• Your goal: Write out, word for word, every line from the one containing "initiates data capture" through the final line of the records.

• Dataset entries:
>>
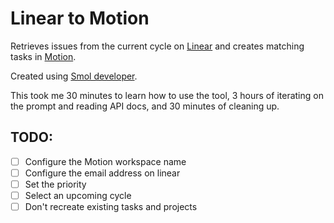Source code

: # Linear to Motion

Retrieves issues from the current cycle on [Linear](https://linear.app) and
creates matching tasks in [Motion](https://usemotion.com).

Created using [Smol developer](https://github.com/smol-ai/developer).

This took me 30 minutes to learn how to use the tool, 3 hours of iterating on the prompt and
reading API docs, and 30 minutes of cleaning up.

## TODO:

- [ ] Configure the Motion workspace name
- [ ] Configure the email address on linear
- [ ] Set the priority
- [ ] Select an upcoming cycle
- [ ] Don't recreate existing tasks and projects

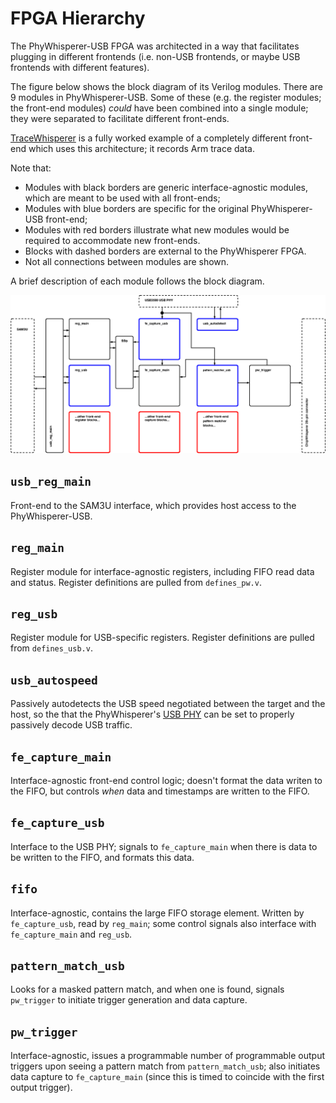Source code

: # FPGA Hierarchy

The PhyWhisperer-USB FPGA was architected in a way that facilitates plugging
in different frontends (i.e.  non-USB frontends, or maybe USB frontends with
different features).

The figure below shows the block diagram of its Verilog modules.
There are 9 modules in PhyWhisperer-USB. Some of these (e.g. the register
modules; the front-end modules) *could* have been combined into a single
module; they were separated to facilitate different front-ends.

[TraceWhisperer](https://github.com/newaetech/DesignStartTrace/tree/master/hardware/tracewhisperer)
is a fully worked example of a completely different front-end which uses
this architecture; it records Arm trace data.

Note that:
* Modules with black borders are generic interface-agnostic modules, which
  are meant to be used with all front-ends;
* Modules with blue borders are specific for the original PhyWhisperer-USB
  front-end;
* Modules with red borders illustrate what new modules would be required to
  accommodate new front-ends.
* Blocks with dashed borders are external to the PhyWhisperer FPGA.
* Not all connections between modules are shown.

A brief description of each module follows the block diagram.

![picture](images/block_diagram.png)


## `usb_reg_main`
Front-end to the SAM3U interface, which provides host access to the
PhyWhisperer-USB.

## `reg_main`
Register module for interface-agnostic registers, including FIFO read data
and status. Register definitions are pulled from `defines_pw.v`.

## `reg_usb`
Register module for USB-specific registers. Register definitions are pulled
from `defines_usb.v`.

## `usb_autospeed`
Passively autodetects the USB speed negotiated between the target and the
host, so the that the PhyWhisperer's [USB
PHY](https://www.microchip.com/wwwproducts/en/USB3500) can be set to
properly passively decode USB traffic.

## `fe_capture_main`
Interface-agnostic front-end control logic; doesn't format the data writen
to the FIFO, but controls *when* data and timestamps are written to the FIFO.

## `fe_capture_usb`
Interface to the USB PHY; signals to `fe_capture_main` when there is data to
be written to the FIFO, and formats this data.

## `fifo`
Interface-agnostic, contains the large FIFO storage element. Written by
`fe_capture_usb`, read by `reg_main`; some control signals also interface
with `fe_capture_main` and `reg_usb`.

## `pattern_match_usb`
Looks for a masked pattern match, and when one is found, signals
`pw_trigger` to initiate trigger generation and data capture.

## `pw_trigger`
Interface-agnostic, issues a programmable number of programmable output
triggers upon seeing a pattern match from `pattern_match_usb`; also
initiates data capture to `fe_capture_main` (since this is timed to coincide
with the first output trigger).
<<
• Output for this task:
initiates data capture to `fe_capture_main` (since this is timed to coincide
with the first output trigger).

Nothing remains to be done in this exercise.